First of all, it is hard to believe that two queries that have (almost) exactly the same explain run at different speed. Furthermore, this is less likely if the one with the extra line in the explain runs faster. And I guess the word faster is the key here.
You've compared speed (the time it takes for a query to finish) and that is an extremely empiric way of testing. For example, you could have improperly disabled the cache, which makes that comparison useless. Not to mention that your <insert your preferred software application here> could have made a page fault or any other operation at the time you've run the test that could have resulted in a decrease of the query speed.
The right way of measuring query performance is based on the explain (that's why it is there)

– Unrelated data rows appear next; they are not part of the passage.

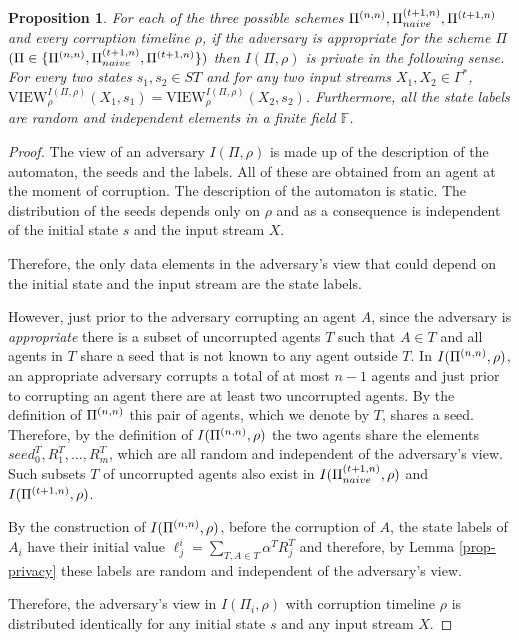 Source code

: \documentclass[letterpaper,11pt]{article}
\newcommand{\nnPi}{{\rm {\Pi}}^{(n,n)}}
\newcommand{\tnPiNaive}{{\rm {\Pi}}^{(t+1,n)}_{naive}}
\newcommand{\tnPi}{{\rm {\Pi}}^{(t+1,n)}}
\newtheorem{proposition}[theorem]{Proposition}
\begin{document}
\begin{proposition}
\label{prop:priv_intermediate}
For each of the three possible schemes $\nnPi, \tnPiNaive, \tnPi$ and every corruption timeline $\rho$, if the adversary is appropriate for the scheme $\Pi$ $(\Pi \in \{\nnPi, \tnPiNaive, \tnPi\})$ then $I(\Pi, \rho)$ is private in the following sense. For  every two states $s_1, s_2 \in ST$ and for any two input streams $X_1, X_2\in \Gamma^\ast$,
$\mbox{VIEW}_{\rho}^{I(\Pi,\rho)}(X_1, s_1)=\mbox{VIEW}_{\rho}^{I(\Pi,\rho)}(X_2, s_2)$. Furthermore, all the state labels are random and independent elements in a finite field $\mathbb{F}$.
\end{proposition}
\begin{proof}
The view of an adversary $I(\Pi, \rho)$ is made up of the description of the automaton, the seeds and the labels. All of these are obtained from an agent at the moment of corruption. The description of the automaton is static. The distribution of the seeds depends only on $\rho$ and as a consequence is independent of the initial state $s$ and the input stream $X$.

Therefore, the only data elements in the adversary's view that could depend on the initial state and the input stream are the state labels. 

However, just prior to the adversary corrupting an agent $A$, since the adversary is {\em appropriate} there is a subset of uncorrupted agents $T$ such that $A \in T$ and all agents in $T$ share a seed that is not known to any agent outside $T$. In $I(\nnPi, \rho)$, an appropriate adversary corrupts a total of at most $n-1$ agents and just prior to corrupting an agent there are at least two uncorrupted agents. By the definition of $\nnPi$ this pair of agents, which we denote by $T$, shares a seed. Therefore, by the definition of $I(\nnPi, \rho)$ the two agents share the elements $seed^T_0, R^T_1,\ldots,R^T_m$, which are all random and independent of the adversary's view. Such subsets $T$ of uncorrupted agents also exist in $I(\tnPiNaive, \rho)$ and $I(\tnPi, \rho)$. 

By the construction of $I(\nnPi, \rho)$, before the corruption of $A$, the state labels of $A_i$ have their initial value $\ell^i_j = \sum_{T, A \in T} \alpha^T R^T_j$ and therefore, by Lemma \ref{prop-privacy} these labels are random and independent of the adversary's view.

Therefore, the adversary's view in $I(\Pi_i, \rho)$ with corruption timeline $\rho$ is distributed identically for any initial state $s$ and any input stream $X$.
\end{proof}
\end{document}
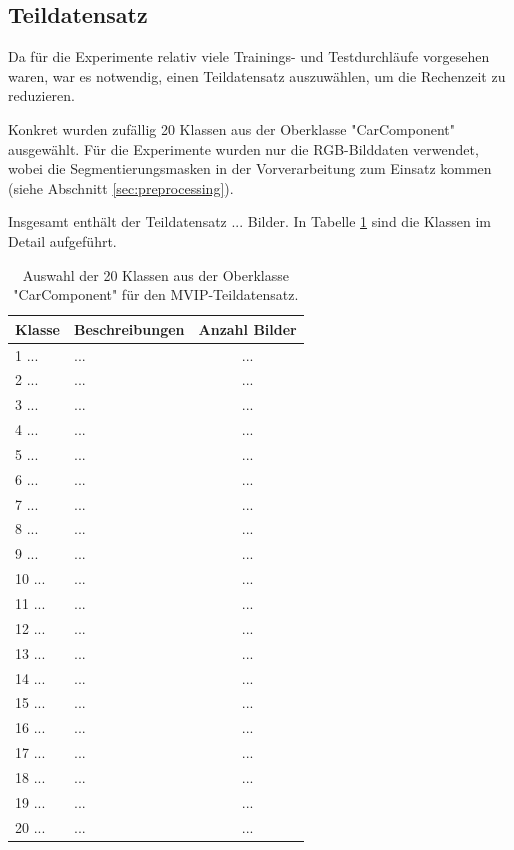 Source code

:\subsection{Teildatensatz} \label{sec:subdataset}

Da für die Experimente relativ viele Trainings- und Testdurchläufe vorgesehen waren, war es notwendig, einen Teildatensatz auszuwählen, um die Rechenzeit zu reduzieren.

Konkret wurden zufällig 20 Klassen aus der Oberklasse "CarComponent" ausgewählt. Für die Experimente wurden nur die RGB-Bilddaten verwendet, wobei die Segmentierungsmasken in der Vorverarbeitung zum Einsatz kommen (siehe Abschnitt \ref{sec:preprocessing}).

Insgesamt enthält der Teildatensatz ... Bilder. In Tabelle \ref{tab:subdataset} sind die Klassen im Detail aufgeführt.

\begin{table}[]
	\caption{Auswahl der 20 Klassen aus der Oberklasse "CarComponent" für den MVIP-Teildatensatz.}
	\begin{tabular}{|l|l|c|}
		\hline
		\textbf{Klasse} & \textbf{Beschreibungen} & \textbf{Anzahl Bilder} \\
		\hline
		1 ... & ... & ... \\
		2 ... & ... & ... \\
		3 ... & ... & ... \\
		4 ... & ... & ... \\
		5 ... & ... & ... \\
		6 ... & ... & ... \\
		7 ... & ... & ... \\
		8 ... & ... & ... \\
		9 ... & ... & ... \\
		10 ... & ... & ... \\
		11 ... & ... & ... \\
		12 ... & ... & ... \\
		13 ... & ... & ... \\
		14 ... & ... & ... \\
		15 ... & ... & ... \\
		16 ... & ... & ... \\
		17 ... & ... & ... \\
		18 ... & ... & ... \\
		19 ... & ... & ... \\
		20 ... & ... & ... \\
		\hline
	\end{tabular}
	\label{tab:subdataset}
\end{table}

So the closest thing I have to answer the question: Any ideas on why the join would be faster than the simplified query?... is, in short, a layer 8 error.
I do have some other comments, though, that should be taken into account in order to speed things up. If A.id is a primary key (the name smells like it is), according to your explain, why does the count(A.id) have to scan all the rows? It should be able to get the data directly from the index but I don't see the Using index in the extra flags. It seems you don't even have a unique index on and that it is not a non nullable field. That also smells odd. Make sure that the field is not null and that there is a unique index on it, run the explain again, confirm the extra flags contain the Using index and then (properly) time the query. It should run much faster.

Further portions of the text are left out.